Data records:

▬▬▬▬▬▬

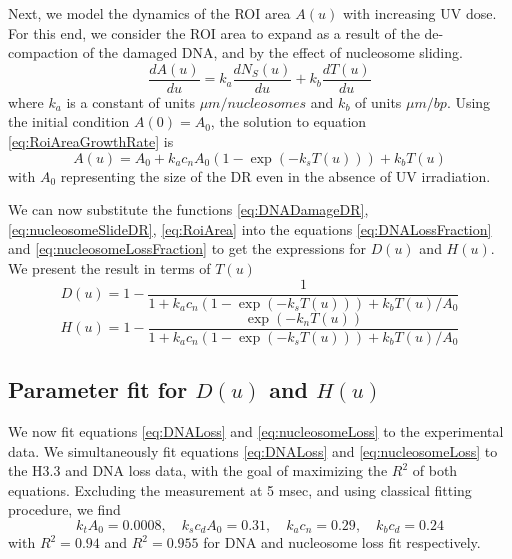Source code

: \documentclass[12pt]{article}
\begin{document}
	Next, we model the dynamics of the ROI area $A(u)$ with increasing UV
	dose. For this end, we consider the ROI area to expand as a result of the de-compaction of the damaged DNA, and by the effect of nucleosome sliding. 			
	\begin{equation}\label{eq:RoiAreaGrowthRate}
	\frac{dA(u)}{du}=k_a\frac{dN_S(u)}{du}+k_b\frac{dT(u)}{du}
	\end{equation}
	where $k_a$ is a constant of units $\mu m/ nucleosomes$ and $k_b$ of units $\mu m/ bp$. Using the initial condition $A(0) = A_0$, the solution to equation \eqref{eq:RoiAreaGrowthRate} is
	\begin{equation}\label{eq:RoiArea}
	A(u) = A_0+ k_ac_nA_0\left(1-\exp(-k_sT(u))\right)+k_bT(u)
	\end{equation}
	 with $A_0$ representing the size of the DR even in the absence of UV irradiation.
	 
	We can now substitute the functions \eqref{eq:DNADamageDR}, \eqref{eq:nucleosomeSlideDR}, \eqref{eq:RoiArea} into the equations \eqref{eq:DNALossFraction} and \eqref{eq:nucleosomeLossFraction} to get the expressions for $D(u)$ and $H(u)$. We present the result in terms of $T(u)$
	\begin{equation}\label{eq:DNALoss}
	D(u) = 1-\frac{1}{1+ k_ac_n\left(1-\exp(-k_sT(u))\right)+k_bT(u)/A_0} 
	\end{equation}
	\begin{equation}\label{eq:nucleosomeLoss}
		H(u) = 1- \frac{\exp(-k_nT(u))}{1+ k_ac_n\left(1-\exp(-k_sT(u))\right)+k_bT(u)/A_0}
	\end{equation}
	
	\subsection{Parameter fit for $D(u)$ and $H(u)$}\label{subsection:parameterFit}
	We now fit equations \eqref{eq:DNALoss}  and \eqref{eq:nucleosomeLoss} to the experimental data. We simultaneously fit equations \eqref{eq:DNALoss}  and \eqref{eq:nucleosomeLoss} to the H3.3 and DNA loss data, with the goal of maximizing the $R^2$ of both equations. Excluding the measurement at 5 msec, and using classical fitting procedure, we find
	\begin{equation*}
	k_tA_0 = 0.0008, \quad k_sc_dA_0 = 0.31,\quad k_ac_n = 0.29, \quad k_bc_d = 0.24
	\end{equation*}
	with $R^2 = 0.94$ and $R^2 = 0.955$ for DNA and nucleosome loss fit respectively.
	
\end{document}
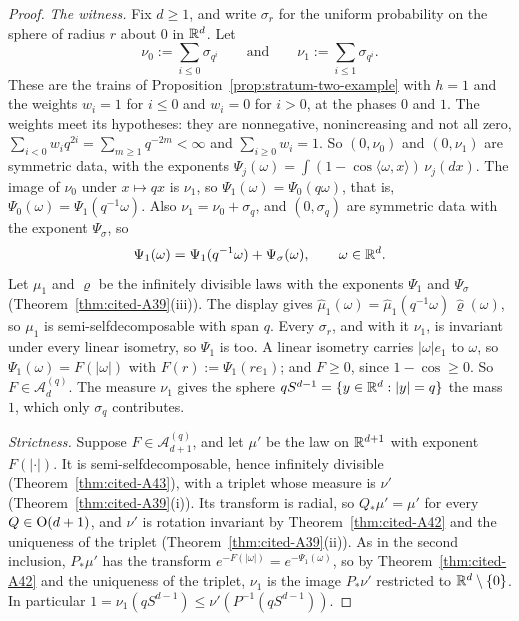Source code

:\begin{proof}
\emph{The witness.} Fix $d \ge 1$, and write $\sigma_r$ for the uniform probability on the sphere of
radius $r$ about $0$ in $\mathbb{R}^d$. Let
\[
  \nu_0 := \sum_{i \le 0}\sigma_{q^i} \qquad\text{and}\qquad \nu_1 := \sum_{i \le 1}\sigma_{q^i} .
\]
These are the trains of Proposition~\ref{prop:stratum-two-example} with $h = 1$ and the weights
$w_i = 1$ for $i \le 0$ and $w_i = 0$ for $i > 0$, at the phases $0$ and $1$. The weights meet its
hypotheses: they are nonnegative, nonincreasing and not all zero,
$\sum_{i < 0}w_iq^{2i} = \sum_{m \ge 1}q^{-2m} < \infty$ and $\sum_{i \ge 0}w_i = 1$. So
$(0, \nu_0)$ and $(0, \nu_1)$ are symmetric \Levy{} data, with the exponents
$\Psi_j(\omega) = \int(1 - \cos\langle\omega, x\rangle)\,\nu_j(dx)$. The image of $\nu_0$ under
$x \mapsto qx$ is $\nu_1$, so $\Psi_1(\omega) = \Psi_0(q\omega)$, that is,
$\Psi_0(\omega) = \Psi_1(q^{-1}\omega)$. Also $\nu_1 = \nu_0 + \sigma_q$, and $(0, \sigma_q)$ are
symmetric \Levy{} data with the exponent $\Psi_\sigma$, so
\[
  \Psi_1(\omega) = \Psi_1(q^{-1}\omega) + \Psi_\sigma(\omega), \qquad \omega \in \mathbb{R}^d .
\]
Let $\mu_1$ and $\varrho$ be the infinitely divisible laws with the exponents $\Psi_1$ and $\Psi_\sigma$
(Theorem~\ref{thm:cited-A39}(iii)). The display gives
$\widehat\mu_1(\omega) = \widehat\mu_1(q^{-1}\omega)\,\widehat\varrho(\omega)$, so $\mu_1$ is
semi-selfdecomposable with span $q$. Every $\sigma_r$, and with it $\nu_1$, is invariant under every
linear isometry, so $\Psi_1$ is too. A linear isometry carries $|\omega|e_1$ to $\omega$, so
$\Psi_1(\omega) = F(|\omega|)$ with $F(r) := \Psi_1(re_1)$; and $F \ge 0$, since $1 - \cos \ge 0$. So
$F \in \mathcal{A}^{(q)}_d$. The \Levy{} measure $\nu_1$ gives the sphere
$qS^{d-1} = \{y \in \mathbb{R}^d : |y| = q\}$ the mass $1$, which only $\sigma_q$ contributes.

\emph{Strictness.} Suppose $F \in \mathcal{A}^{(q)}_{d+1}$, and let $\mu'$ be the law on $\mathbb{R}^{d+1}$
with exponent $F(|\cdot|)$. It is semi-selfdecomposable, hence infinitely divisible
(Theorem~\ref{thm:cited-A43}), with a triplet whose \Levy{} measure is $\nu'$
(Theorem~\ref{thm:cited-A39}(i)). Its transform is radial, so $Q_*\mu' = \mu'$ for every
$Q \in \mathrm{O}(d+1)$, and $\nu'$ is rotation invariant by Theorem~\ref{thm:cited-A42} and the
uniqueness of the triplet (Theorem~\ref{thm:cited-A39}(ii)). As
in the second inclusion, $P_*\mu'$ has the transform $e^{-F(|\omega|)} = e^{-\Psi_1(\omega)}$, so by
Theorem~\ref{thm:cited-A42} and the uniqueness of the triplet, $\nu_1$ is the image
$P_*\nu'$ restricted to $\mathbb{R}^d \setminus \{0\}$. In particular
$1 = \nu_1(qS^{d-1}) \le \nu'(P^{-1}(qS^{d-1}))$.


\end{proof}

▬▬▬▬▬▬

• _TO DO_:
Working through the entries line by line, count those containing "transform" and report only the number.

• _RESPONSE BELOW_:
2